Local authority social workers and other care professionals will not receive a pay rise in 2011-12, Local Government Employers has announced.
The employers’ body rejected a pay claim from unions for a pay rise of £250 for all council employees in England, Wales and Northern Ireland, including high earners.
This would have added £265m to the local government pay bill, the association said.
Unison, Unite and GMB, which represent 300,000 of the social care workers affected, accused the employers of stripping council workers’ pay packets down to “minimum wage rates”.
Heather Wakefield, Unison’s head of local government, said: “A toxic cocktail of rising cost of living, cuts to terms and conditions, and now frozen pay means council workers are seeing their money vanish before their eyes.”
A survey by the Office of National Statistics, out today, showed the average worker is £750 worse off due to the rising cost of living.

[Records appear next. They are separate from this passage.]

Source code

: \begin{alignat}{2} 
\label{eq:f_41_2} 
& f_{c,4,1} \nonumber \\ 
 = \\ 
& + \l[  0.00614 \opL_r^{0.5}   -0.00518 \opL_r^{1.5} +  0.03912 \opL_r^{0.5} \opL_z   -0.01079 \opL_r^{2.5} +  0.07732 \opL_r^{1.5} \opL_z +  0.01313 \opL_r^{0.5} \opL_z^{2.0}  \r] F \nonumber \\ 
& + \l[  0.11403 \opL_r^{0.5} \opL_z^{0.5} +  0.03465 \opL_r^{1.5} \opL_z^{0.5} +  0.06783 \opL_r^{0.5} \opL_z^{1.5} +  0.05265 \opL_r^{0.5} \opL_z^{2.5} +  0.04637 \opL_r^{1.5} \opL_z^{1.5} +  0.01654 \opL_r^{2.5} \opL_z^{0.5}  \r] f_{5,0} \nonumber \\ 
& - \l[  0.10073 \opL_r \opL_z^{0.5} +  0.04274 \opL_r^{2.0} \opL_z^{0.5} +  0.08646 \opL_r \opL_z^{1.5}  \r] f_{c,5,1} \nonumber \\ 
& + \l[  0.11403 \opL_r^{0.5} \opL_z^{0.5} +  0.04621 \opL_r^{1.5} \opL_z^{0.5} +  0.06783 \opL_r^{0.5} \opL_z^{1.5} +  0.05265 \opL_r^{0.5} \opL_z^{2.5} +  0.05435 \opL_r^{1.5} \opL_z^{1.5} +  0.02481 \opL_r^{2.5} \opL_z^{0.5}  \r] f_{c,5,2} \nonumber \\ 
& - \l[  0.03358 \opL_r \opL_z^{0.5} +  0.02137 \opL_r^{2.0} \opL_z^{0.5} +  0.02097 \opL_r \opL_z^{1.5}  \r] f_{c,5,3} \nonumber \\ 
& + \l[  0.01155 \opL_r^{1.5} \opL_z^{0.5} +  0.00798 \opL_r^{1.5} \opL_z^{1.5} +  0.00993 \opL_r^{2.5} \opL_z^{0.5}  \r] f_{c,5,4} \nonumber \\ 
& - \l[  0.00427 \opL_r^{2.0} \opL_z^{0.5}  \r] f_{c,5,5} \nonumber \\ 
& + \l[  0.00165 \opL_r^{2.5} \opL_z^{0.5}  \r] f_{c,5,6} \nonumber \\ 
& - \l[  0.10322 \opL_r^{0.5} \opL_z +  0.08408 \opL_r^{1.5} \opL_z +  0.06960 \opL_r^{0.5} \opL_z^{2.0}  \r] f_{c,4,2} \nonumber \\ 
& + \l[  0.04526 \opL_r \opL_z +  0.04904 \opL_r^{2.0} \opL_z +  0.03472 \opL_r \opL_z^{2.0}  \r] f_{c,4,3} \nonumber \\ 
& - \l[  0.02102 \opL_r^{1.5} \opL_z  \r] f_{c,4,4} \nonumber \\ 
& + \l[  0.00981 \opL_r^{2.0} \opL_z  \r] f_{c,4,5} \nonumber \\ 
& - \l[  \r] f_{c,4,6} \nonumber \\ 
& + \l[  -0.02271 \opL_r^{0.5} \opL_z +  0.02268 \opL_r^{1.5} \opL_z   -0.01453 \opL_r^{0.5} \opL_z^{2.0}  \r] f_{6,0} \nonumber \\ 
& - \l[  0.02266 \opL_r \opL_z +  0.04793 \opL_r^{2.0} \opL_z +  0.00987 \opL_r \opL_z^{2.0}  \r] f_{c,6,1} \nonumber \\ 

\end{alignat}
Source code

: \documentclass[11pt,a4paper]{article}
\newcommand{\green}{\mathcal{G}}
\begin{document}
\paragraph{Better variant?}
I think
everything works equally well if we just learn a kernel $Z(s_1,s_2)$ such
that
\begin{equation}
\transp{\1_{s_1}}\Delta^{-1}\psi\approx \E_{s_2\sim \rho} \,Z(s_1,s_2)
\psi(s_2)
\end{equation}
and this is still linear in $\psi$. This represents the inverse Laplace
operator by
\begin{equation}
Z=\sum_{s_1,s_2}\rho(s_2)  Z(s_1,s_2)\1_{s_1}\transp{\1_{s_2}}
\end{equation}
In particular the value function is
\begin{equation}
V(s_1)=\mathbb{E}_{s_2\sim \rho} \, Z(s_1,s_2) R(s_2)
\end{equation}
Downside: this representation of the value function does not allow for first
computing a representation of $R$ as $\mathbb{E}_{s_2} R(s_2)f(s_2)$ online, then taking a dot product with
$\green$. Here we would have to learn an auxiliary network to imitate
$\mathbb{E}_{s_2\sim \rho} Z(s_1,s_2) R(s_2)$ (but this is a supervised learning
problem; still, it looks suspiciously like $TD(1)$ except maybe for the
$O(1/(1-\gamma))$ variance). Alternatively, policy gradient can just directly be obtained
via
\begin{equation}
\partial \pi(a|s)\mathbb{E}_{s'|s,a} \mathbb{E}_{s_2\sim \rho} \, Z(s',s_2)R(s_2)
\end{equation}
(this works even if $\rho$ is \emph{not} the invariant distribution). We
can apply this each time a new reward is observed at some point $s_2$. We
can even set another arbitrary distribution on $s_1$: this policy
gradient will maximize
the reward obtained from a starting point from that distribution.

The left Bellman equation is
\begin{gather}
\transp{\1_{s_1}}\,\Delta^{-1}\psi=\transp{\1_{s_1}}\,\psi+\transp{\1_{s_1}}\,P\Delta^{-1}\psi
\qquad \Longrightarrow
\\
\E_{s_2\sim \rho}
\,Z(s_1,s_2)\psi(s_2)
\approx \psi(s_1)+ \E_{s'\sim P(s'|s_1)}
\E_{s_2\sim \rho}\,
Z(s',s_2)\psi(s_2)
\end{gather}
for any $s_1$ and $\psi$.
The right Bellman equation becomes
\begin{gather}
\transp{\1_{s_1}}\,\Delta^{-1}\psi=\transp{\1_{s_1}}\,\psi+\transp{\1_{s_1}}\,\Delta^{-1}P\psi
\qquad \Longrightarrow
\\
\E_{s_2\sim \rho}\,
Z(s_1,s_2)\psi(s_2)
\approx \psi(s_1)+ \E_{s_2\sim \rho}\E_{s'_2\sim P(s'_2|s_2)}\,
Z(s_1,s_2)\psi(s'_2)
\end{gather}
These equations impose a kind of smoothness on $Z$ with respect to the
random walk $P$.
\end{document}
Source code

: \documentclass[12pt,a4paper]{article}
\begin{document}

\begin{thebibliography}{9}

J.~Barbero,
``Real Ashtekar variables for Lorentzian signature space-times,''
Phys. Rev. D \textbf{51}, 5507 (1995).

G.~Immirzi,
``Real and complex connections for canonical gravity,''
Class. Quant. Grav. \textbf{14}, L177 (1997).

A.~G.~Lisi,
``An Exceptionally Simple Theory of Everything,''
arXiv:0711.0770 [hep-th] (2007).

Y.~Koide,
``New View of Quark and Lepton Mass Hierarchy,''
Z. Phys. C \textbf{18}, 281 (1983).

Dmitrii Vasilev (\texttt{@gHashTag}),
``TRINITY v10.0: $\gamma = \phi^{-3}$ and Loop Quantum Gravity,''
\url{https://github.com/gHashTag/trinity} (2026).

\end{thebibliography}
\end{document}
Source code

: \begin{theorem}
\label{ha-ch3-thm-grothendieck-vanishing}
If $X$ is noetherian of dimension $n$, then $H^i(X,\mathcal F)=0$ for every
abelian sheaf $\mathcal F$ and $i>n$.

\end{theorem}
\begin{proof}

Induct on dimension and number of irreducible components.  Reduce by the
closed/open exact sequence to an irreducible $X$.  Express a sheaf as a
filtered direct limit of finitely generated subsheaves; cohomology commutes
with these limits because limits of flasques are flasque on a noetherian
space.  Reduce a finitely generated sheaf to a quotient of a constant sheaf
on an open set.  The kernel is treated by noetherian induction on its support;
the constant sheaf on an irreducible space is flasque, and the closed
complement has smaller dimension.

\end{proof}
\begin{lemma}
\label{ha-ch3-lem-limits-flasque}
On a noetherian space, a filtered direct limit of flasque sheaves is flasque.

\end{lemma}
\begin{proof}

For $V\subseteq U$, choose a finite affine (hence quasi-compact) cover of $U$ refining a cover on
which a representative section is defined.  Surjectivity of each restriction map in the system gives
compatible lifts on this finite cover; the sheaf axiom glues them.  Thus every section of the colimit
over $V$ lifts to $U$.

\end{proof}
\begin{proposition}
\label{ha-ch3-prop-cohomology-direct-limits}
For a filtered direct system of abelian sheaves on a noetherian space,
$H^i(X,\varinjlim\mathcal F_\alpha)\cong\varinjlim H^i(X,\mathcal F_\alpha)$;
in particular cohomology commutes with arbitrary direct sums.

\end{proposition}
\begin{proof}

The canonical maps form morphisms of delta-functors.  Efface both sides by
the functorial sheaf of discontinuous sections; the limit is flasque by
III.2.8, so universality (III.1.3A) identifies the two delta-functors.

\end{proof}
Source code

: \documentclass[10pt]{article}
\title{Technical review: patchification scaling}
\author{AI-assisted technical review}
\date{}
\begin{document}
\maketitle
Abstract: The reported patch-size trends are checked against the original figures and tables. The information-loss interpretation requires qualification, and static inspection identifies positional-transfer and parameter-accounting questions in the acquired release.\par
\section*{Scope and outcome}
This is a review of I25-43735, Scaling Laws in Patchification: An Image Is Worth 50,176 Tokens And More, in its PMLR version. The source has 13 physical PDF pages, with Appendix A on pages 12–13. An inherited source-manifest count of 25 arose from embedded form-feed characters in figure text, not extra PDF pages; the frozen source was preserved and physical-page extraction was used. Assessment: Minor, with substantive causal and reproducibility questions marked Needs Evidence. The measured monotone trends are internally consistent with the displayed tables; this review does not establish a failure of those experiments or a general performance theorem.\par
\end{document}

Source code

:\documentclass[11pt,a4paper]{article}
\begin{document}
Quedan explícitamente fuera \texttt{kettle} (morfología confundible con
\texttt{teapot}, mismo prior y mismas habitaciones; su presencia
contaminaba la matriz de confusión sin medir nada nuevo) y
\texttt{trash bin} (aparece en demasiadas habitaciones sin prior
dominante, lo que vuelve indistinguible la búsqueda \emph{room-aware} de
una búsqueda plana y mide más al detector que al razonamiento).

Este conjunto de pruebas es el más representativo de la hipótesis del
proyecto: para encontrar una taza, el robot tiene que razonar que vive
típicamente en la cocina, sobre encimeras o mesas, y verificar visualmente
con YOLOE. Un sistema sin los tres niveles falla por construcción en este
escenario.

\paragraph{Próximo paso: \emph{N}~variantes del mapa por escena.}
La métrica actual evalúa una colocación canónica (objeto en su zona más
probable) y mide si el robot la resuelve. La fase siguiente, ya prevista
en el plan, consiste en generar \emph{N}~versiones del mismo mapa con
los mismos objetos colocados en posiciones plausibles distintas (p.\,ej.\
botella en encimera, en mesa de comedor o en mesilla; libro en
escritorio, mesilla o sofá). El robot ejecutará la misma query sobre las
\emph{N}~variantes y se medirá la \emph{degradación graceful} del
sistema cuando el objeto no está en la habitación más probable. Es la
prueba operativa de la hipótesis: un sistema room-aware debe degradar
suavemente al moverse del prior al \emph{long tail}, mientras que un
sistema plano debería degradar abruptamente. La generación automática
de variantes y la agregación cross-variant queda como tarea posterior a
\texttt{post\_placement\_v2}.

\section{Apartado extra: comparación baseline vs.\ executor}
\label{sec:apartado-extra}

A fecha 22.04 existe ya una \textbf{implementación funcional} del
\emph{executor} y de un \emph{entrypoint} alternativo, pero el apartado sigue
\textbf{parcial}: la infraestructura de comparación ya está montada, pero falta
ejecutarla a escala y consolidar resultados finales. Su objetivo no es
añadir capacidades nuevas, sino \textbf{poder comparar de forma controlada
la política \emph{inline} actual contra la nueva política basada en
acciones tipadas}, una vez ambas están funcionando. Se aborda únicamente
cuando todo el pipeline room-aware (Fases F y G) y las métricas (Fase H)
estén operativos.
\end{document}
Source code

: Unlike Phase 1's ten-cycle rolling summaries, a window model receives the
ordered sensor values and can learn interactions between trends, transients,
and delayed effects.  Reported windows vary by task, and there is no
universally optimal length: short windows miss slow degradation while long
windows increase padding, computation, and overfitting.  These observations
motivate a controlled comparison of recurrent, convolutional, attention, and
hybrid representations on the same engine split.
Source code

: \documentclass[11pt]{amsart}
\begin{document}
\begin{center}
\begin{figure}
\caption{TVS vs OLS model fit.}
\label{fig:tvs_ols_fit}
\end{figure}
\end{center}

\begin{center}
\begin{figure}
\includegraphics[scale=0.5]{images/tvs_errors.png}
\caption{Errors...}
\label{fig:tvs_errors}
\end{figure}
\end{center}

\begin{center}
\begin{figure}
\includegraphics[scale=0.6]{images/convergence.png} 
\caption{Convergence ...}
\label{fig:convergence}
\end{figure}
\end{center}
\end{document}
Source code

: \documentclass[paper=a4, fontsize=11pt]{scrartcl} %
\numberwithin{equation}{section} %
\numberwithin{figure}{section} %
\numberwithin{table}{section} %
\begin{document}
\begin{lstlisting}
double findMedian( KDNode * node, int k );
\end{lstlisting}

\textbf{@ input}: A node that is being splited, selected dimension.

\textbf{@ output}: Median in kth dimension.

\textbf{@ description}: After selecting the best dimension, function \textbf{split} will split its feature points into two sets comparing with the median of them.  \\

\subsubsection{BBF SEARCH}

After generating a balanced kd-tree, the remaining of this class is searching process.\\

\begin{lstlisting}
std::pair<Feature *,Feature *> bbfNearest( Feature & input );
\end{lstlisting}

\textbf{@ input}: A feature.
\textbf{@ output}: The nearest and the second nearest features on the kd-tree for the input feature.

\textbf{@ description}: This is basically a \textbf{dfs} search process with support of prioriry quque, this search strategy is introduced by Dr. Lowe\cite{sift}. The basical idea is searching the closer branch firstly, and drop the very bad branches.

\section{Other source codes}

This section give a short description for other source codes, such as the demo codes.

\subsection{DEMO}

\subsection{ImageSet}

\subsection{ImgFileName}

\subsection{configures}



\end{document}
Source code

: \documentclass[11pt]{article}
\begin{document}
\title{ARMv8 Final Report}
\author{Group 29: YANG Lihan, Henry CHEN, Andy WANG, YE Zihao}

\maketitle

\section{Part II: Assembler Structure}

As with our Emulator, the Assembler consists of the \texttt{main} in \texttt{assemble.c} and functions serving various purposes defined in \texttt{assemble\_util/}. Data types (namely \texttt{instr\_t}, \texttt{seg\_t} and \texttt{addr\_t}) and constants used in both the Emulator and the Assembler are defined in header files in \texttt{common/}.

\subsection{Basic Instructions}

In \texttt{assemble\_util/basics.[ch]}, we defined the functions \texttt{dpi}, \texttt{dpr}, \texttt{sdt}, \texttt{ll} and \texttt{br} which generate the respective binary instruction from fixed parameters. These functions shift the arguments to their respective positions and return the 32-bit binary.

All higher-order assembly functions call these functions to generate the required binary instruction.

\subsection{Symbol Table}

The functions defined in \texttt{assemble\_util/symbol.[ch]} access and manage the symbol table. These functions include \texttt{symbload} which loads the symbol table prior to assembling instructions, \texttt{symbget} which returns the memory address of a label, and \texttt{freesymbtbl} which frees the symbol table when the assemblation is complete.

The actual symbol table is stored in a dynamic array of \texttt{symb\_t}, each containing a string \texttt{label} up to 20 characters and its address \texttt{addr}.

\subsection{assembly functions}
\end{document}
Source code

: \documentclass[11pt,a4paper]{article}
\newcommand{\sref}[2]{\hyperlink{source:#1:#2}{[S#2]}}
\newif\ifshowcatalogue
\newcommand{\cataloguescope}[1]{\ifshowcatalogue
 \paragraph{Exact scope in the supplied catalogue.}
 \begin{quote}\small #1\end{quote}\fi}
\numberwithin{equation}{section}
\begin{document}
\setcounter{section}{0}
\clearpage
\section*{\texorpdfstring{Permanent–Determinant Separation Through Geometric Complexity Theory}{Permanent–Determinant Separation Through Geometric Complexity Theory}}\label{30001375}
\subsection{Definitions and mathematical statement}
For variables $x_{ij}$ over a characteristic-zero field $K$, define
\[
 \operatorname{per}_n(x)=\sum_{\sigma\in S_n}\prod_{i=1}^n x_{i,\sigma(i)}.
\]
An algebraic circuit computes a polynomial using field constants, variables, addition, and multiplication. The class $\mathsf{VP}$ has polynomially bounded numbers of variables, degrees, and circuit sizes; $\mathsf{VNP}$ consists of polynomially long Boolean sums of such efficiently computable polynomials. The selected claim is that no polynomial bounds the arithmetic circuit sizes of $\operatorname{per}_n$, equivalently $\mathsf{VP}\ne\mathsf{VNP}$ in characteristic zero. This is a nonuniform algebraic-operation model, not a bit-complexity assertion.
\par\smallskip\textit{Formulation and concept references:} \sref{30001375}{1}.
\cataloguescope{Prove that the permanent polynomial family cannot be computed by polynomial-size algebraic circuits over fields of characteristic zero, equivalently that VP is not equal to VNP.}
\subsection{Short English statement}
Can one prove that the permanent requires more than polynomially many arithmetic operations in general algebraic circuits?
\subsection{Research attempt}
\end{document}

Peter Allenson, Unite’s officer for local government, said members would be “furious” at the employers’ rejection of the £250 pay claim, while the GMB’s national secretary Brian Strutton said the decision would cause “abject misery”.
But Jan Parkinson, managing director of Local Government Employers, said the decision to freeze pay had not been taken lightly, adding: “Councils are facing extremely tough choices this year and have to ask their whole workforce to recognise the need to limit spending in all areas.”